Broker Liberum said on Wednesday that the collapse in the THG share price a day earlier was unjustified.
Shares in the company tumbled 35% on Tuesday after it held a capital markets day, with analysts noting that the event failed to assuage investor concerns about the group’s Ingenuity sales platform.
But Liberum argued that the selloff was overdone.
“The pace of new client sign-ups at THG Ingenuity Commerce, the roll-out of new websites, and the testimonials from clients underpins our confidence in the value of the Ingenuity business and its ability to scale revenue rapidly,” it said.
“The company could have shared more detail on the economics and its ambitions/targets for Ingenuity revenues, however, our own calculations based on available data suggest scope for rapid scaling of revenues and a minimum £1.75bn valuation for Ingenuity Commerce.”
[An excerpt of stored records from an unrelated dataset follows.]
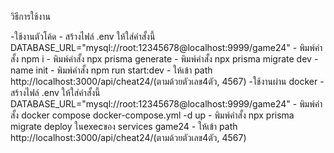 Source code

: วิธีการใช้งาน

  -ใช้งานตัวโค้ด 
    - สร้างไฟล์ .env ให้ใส่คำสั้งนี้ DATABASE_URL="mysql://root:12345678@localhost:9999/game24"
    - พิมพ์คำสั้ง npm i
    - พิมพ์คำสั้ง npx prisma generate
    - พิมพ์คำสั้ง npx prisma migrate dev -name init
    - พิมพ์คำสั้ง npm run start:dev
    - ให้เข้า path http://localhost:3000/api/cheat24/(ตามด้วยตัวเลข4ตัว, 4567)
  -ใช้งานผ่าน docker
    - สร้างไฟล์ .env ให้ใส่คำสั้งนี้ DATABASE_URL="mysql://root:12345678@localhost:9999/game24"
    - พิมพ์คำสั้ง docker compose docker-compose.yml -d up 
    - พิมพ์คำสั้ง npx prisma migrate deploy ในexecของ services game24
    - ให้เข้า path http://localhost:3000/api/cheat24/(ตามด้วยตัวเลข4ตัว, 4567) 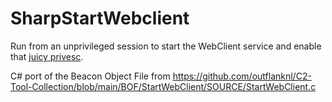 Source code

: # SharpStartWebclient

Run from an unprivileged session to start the WebClient service and enable that [juicy privesc](https://www.hackingarticles.in/lateral-movement-webclient-workstation-takeover/).

C# port of the Beacon Object File from https://github.com/outflanknl/C2-Tool-Collection/blob/main/BOF/StartWebClient/SOURCE/StartWebClient.c
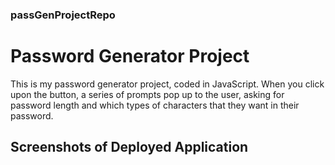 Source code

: ### passGenProjectRepo

# Password Generator Project 

This is my password generator project, coded in JavaScript. When you click upon the button, a series of prompts pop up to the user, asking for password
length and which types of characters that they want in their password. 

## Screenshots of Deployed Application 
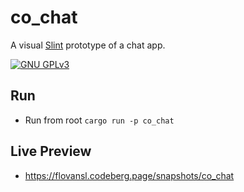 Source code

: <!--
SPDX-FileCopyrightText: 2022 Florian Blasius <co_sl@tutanota.com>
SPDX-License-Identifier: GPL-3.0-only
-->

# co_chat

A visual [Slint](https://slint-ui.com/) prototype of a chat app.

[![GNU GPLv3](https://img.shields.io/badge/license-GPLv3-green.svg)](../../LICENSES/GPL-3.0-only.txt)

## Run 

* Run from root `cargo run -p co_chat`

## Live Preview

* https://flovansl.codeberg.page/snapshots/co_chat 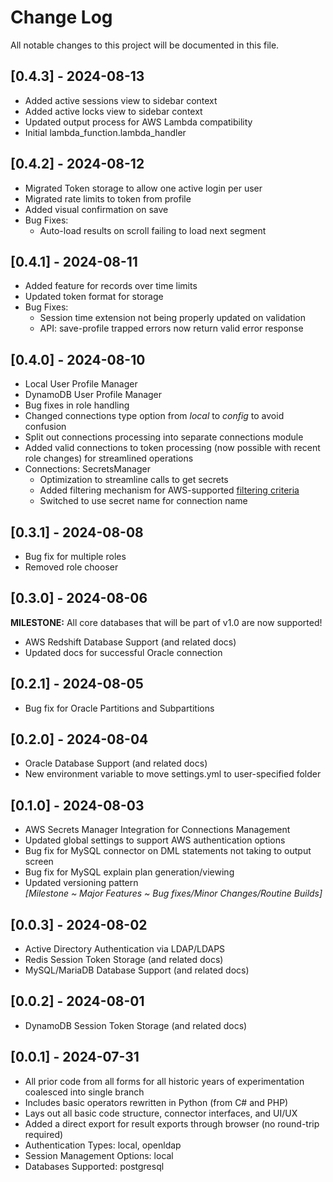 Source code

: # Change Log

All notable changes to this project will be documented in this file.

## [0.4.3] - 2024-08-13

- Added active sessions view to sidebar context
- Added active locks view to sidebar context
- Updated output process for AWS Lambda compatibility
- Initial lambda_function.lambda_handler

## [0.4.2] - 2024-08-12

- Migrated Token storage to allow one active login per user
- Migrated rate limits to token from profile
- Added visual confirmation on save
- Bug Fixes:
    - Auto-load results on scroll failing to load next segment

## [0.4.1] - 2024-08-11

- Added feature for records over time limits
- Updated token format for storage
- Bug Fixes:
    - Session time extension not being properly updated on validation
    - API: save-profile trapped errors now return valid error response

## [0.4.0] - 2024-08-10

- Local User Profile Manager
- DynamoDB User Profile Manager
- Bug fixes in role handling
- Changed connections type option from *local* to *config* to avoid confusion
- Split out connections processing into separate connections module 
- Added valid connections to token processing (now possible with recent role changes) for streamlined operations
- Connections: SecretsManager
    - Optimization to streamline calls to get secrets
    - Added filtering mechanism for AWS-supported [filtering criteria](https://boto3.amazonaws.com/v1/documentation/api/latest/reference/services/secretsmanager/client/list_secrets.html)
    - Switched to use secret name for connection name

## [0.3.1] - 2024-08-08

- Bug fix for multiple roles
- Removed role chooser

## [0.3.0] - 2024-08-06

**MILESTONE:** All core databases that will be part of v1.0 are now supported!

- AWS Redshift Database Support (and related docs)
- Updated docs for successful Oracle connection

## [0.2.1] - 2024-08-05

- Bug fix for Oracle Partitions and Subpartitions

## [0.2.0] - 2024-08-04

- Oracle Database Support (and related docs)
- New environment variable to move settings.yml to user-specified folder

## [0.1.0] - 2024-08-03

- AWS Secrets Manager Integration for Connections Management
- Updated global settings to support AWS authentication options
- Bug fix for MySQL connector on DML statements not taking to output screen
- Bug fix for MySQL explain plan generation/viewing
- Updated versioning pattern  
  *[Milestone ~ Major Features ~ Bug fixes/Minor Changes/Routine Builds]*

## [0.0.3] - 2024-08-02

- Active Directory Authentication via LDAP/LDAPS
- Redis Session Token Storage (and related docs)
- MySQL/MariaDB Database Support (and related docs)

## [0.0.2] - 2024-08-01

- DynamoDB Session Token Storage (and related docs)

## [0.0.1] - 2024-07-31

- All prior code from all forms for all historic years of experimentation coalesced into single branch
- Includes basic operators rewritten in Python (from C# and PHP)
- Lays out all basic code structure, connector interfaces, and UI/UX
- Added a direct export for result exports through browser (no round-trip required)
- Authentication Types: local, openldap
- Session Management Options: local
- Databases Supported: postgresql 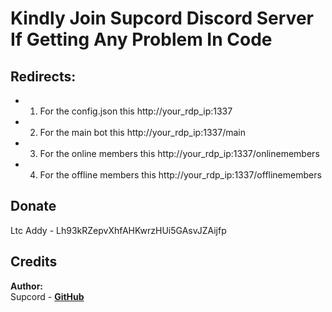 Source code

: # Kindly Join Supcord Discord Server If Getting Any Problem In Code

## Redirects:

- 1. For the config.json this  http://your_rdp_ip:1337
- 2. For the main bot this  http://your_rdp_ip:1337/main
- 3. For the online members this  http://your_rdp_ip:1337/onlinemembers
- 4. For the offline members this  http://your_rdp_ip:1337/offlinemembers

## Donate
Ltc Addy - Lh93kRZepvXhfAHKwrzHUi5GAsvJZAijfp

## Credits
**Author:**  
Supcord - **[GitHub](https://github.com/supcord)**
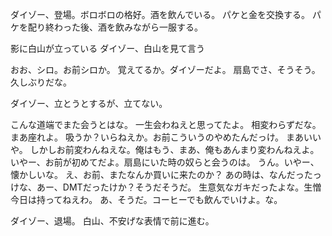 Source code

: ダイゾー、登場。ボロボロの格好。酒を飲んでいる。
パケと金を交換する。
パケを配り終わった後、酒を飲みながら一服する。

影に白山が立っている
ダイゾー、白山を見て言う


おお、シロ。お前シロか。
覚えてるか。ダイゾーだよ。
扇島でさ、そうそう。
久しぶりだな。

ダイゾー、立とうとするが、立てない。

こんな道端でまた会うとはな。
一生会わねえと思ってたよ。
相変わらずだな。まあ座れよ。
吸うか？いらねえか。お前こういうのやめたんだっけ。
まあいいや。
しかしお前変わんねえな。俺はもう、まあ、俺もあんまり変わんねえよ。
いやー、お前が初めてだよ。扇島にいた時の奴らと会うのは。
うん。いやー、懐かしいな。
え、お前、またなんか買いに来たのか？
あの時は、なんだったっけな、あー、DMTだったけか？そうだそうだ。
生意気なガキだったよな。生憎今日は持ってねえわ。
あ、そうだ。コーヒーでも飲んでいけよ。な。

ダイゾー、退場。
白山、不安げな表情で前に進む。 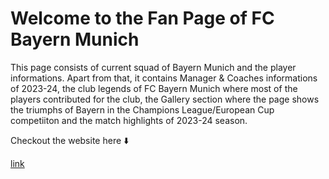 <h1>Welcome to the Fan Page of FC Bayern Munich</h1>

This page consists of current squad of Bayern Munich and the player informations. Apart from that, it contains Manager & Coaches informations of 2023-24, the club legends of FC Bayern Munich where most of the players contributed for the club, the Gallery section where the page shows the triumphs of Bayern in the  Champions League/European Cup competiiton and the match highlights of 2023-24 season. 



Checkout the website here ⬇️


[link]( https://abhirup-raha.github.io/Bayern-Munchen/)



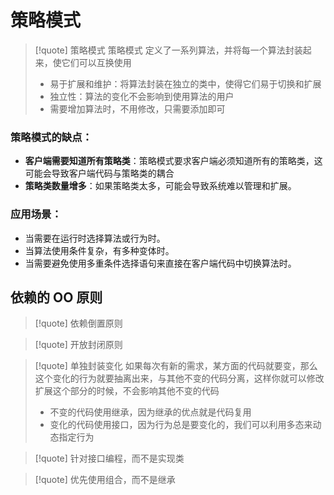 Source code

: # 策略模式
>[!quote] 策略模式
>策略模式 定义了一系列算法，并将每一个算法封装起来，使它们可以互换使用
>
>- 易于扩展和维护：将算法封装在独立的类中，使得它们易于切换和扩展
>- 独立性：算法的变化不会影响到使用算法的用户
>- 需要增加算法时，不用修改，只需要添加即可



### 策略模式的缺点：

- **客户端需要知道所有策略类**：策略模式要求客户端必须知道所有的策略类，这可能会导致客户端代码与策略类的耦合
- **策略类数量增多**：如果策略类太多，可能会导致系统难以管理和扩展。

### 应用场景：

- 当需要在运行时选择算法或行为时。
- 当算法使用条件复杂，有多种变体时。
- 当需要避免使用多重条件选择语句来直接在客户端代码中切换算法时。

## 依赖的 OO 原则
>[!quote] 依赖倒置原则

>[!quote] 开放封闭原则

>[!quote] 单独封装变化
>如果每次有新的需求，某方面的代码就要变，那么这个变化的行为就要抽离出来，与其他不变的代码分离，这样你就可以修改扩展这个部分的时候，不会影响其他不变的代码
> - 不变的代码使用继承，因为继承的优点就是代码复用
> - 变化的代码使用接口，因为行为总是要变化的，我们可以利用多态来动态指定行为

>[!quote] 针对接口编程，而不是实现类

>[!quote] 优先使用组合，而不是继承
The broker said that while the CMD did not allay all of the market’s concerns, the share price collapse now offers a “very attractive” entry point for a business which it believes is still worth £10bn+.
“There are multiple ways for THG to drive value, including potentially selling its Nutrition division while Ingenuity continues to service it, or bulking up Beauty, which is due to be separately listed, with branded M&A.
“However one cuts the valuation, the shares appear well oversold.”
Liberum maintained its ‘buy’ rating on the shares but cut the price target to 750p from 1,080p.